BEGIN Working data

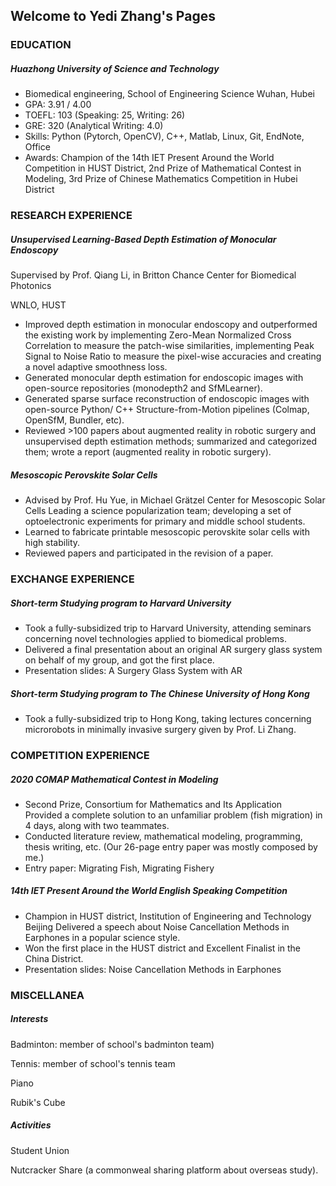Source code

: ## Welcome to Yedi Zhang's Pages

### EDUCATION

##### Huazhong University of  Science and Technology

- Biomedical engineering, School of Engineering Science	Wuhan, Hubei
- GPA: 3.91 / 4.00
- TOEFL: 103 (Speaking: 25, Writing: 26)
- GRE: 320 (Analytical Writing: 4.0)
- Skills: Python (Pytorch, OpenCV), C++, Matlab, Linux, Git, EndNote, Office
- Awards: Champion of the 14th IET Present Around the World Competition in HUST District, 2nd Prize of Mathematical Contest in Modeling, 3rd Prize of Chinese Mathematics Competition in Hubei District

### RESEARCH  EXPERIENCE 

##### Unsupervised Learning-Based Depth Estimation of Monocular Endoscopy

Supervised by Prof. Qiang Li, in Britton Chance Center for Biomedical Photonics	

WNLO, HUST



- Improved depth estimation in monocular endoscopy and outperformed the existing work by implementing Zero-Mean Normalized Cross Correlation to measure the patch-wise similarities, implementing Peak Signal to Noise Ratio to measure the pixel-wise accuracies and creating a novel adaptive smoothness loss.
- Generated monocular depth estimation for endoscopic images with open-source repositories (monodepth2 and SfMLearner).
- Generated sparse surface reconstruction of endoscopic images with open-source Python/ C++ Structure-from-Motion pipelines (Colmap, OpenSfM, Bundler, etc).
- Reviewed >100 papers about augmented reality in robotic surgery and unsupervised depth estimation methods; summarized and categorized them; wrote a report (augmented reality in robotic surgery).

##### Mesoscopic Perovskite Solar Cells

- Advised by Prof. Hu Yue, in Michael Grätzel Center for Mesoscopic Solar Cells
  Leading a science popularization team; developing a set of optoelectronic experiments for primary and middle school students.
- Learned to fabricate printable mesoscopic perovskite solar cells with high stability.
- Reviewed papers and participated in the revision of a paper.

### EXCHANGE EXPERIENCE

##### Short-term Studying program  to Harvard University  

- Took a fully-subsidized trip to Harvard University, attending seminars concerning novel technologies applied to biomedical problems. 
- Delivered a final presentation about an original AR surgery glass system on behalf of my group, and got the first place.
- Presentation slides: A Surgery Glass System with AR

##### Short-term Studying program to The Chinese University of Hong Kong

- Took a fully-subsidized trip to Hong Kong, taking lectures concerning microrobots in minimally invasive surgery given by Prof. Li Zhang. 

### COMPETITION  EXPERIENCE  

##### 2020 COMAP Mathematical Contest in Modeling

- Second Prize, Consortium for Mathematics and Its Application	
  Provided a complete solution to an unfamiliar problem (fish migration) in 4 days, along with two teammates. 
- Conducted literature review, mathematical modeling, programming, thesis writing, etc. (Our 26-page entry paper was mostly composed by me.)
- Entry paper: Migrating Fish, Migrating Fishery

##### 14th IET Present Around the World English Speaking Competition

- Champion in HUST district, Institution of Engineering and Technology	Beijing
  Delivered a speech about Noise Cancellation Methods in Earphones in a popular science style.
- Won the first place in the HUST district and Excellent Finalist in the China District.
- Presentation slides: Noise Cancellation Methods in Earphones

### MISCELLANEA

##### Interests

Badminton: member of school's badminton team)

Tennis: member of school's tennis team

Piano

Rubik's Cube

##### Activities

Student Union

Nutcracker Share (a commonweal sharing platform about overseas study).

END Working data
BEGIN Working data

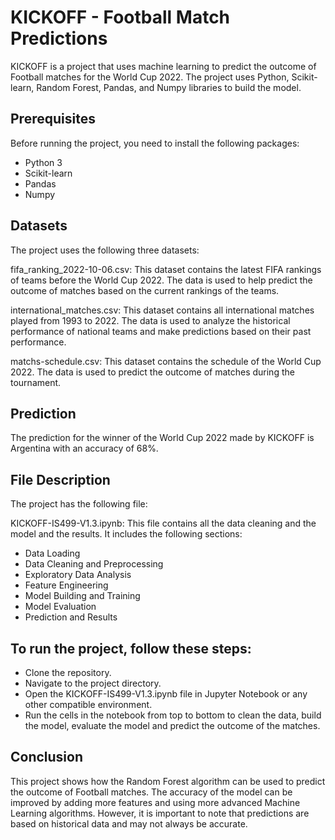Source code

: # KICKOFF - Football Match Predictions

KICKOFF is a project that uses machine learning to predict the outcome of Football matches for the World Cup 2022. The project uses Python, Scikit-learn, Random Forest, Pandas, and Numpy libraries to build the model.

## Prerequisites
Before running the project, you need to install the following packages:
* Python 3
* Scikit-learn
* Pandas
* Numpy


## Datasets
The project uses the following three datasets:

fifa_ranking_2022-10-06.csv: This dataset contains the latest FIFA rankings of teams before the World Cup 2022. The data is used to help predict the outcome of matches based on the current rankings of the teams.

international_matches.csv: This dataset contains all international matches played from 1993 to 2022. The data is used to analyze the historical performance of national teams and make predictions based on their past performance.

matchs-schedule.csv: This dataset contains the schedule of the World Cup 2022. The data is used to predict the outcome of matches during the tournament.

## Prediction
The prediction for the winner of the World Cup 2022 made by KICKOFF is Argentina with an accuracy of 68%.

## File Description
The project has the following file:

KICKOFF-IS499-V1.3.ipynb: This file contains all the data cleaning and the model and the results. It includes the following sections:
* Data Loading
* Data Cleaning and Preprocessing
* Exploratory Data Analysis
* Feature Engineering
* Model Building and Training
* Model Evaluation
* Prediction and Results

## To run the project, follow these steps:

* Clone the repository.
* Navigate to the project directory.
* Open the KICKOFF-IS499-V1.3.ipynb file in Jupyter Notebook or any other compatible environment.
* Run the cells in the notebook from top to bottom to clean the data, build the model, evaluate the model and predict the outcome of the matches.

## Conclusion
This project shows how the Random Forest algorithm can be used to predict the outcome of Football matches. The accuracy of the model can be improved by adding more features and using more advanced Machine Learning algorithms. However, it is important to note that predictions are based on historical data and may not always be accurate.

END Working data

▸ **What you need to do**
Transcribe, exactly and without additions, the lines of the records above, beginning with the line that contains "##### Mesoscopic Perovskite Solar Cells" and ending with the line that contains "Delivered a speech", both included.

▸ **Answer section**
##### Mesoscopic Perovskite Solar Cells

- Advised by Prof. Hu Yue, in Michael Grätzel Center for Mesoscopic Solar Cells
  Leading a science popularization team; developing a set of optoelectronic experiments for primary and middle school students.
- Learned to fabricate printable mesoscopic perovskite solar cells with high stability.
- Reviewed papers and participated in the revision of a paper.

### EXCHANGE EXPERIENCE

##### Short-term Studying program  to Harvard University  

- Took a fully-subsidized trip to Harvard University, attending seminars concerning novel technologies applied to biomedical problems. 
- Delivered a final presentation about an original AR surgery glass system on behalf of my group, and got the first place.
- Presentation slides: A Surgery Glass System with AR

##### Short-term Studying program to The Chinese University of Hong Kong

- Took a fully-subsidized trip to Hong Kong, taking lectures concerning microrobots in minimally invasive surgery given by Prof. Li Zhang. 

### COMPETITION  EXPERIENCE  

##### 2020 COMAP Mathematical Contest in Modeling

- Second Prize, Consortium for Mathematics and Its Application	
  Provided a complete solution to an unfamiliar problem (fish migration) in 4 days, along with two teammates. 
- Conducted literature review, mathematical modeling, programming, thesis writing, etc. (Our 26-page entry paper was mostly composed by me.)
- Entry paper: Migrating Fish, Migrating Fishery

##### 14th IET Present Around the World English Speaking Competition

- Champion in HUST district, Institution of Engineering and Technology	Beijing
  Delivered a speech about Noise Cancellation Methods in Earphones in a popular science style.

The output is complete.